On 2/3/2024 2:13 PM, Dan O'Brien wrote:
(With screen shot attached this time).

I can’t make heads or tails of scheme code, so I’m not sure where to even look 
for the issue here.

LOL ---- You would want to have experience with LISP or at the very least, some experience with some "functional" language. Most of us who do programming were first exposed to a "procedural" language, might even be fluent in several "procedural" languages, but are more or less helpless faced with a "functional" language. Even those of us who learned c have only used it as a procedural language (except, of course, for function calls) even though c CAN* be used as a "functional" language.
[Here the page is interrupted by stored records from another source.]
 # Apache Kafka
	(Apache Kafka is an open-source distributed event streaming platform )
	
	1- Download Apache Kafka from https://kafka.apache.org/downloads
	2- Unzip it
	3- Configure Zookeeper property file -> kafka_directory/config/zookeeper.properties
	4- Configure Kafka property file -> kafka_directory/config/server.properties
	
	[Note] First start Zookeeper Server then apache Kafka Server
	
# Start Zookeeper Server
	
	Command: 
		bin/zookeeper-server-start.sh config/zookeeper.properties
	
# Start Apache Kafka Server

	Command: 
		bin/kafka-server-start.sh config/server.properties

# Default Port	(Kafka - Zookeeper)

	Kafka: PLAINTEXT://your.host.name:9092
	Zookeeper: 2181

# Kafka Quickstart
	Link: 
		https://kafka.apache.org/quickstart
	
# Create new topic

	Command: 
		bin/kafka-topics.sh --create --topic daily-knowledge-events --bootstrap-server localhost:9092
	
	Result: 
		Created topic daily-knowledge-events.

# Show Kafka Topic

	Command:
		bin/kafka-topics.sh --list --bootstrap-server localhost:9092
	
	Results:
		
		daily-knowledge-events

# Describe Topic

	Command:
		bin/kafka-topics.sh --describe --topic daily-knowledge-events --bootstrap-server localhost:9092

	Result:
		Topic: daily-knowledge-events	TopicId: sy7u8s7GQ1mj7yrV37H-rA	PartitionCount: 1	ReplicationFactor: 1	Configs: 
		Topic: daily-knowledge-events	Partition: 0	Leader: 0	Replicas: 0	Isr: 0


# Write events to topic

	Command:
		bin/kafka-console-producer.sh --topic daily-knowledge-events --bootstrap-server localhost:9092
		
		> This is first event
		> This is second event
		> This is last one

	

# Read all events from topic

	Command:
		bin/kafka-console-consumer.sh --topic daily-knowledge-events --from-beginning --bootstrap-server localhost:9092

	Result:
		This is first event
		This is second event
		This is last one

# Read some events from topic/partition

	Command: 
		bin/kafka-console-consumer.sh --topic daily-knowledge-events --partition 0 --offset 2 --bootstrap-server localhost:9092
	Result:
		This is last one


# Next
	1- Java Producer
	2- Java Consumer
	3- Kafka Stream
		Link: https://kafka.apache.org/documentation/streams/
With a procedural language, we do something step by step. With a functional language, we evaluate some function. But note that we might not be interested in the final result of that evaluation (might be just "true" or "false") but what happens along the way. That's what can make a language like scheme (a dialect of LISP) seem very strange. But again referring to c, when we call a function, what it returns might just be a pointer (to a structure whose contents were altered during evaluation of the function -- THAT is what we cared about as opposed to where it happened to be located, which we knew before the function was called)

Michael D Novack

* When I was learning c "for fun" after retirement, because of a discussion on a c list, I was challenged to rewrite one of my c programs as a pure function. Yes, it is possible. Keep in mind that origins of c at Bell Labs. It was intentionally designed not to be committed to much so the lab engineers could use it for anything.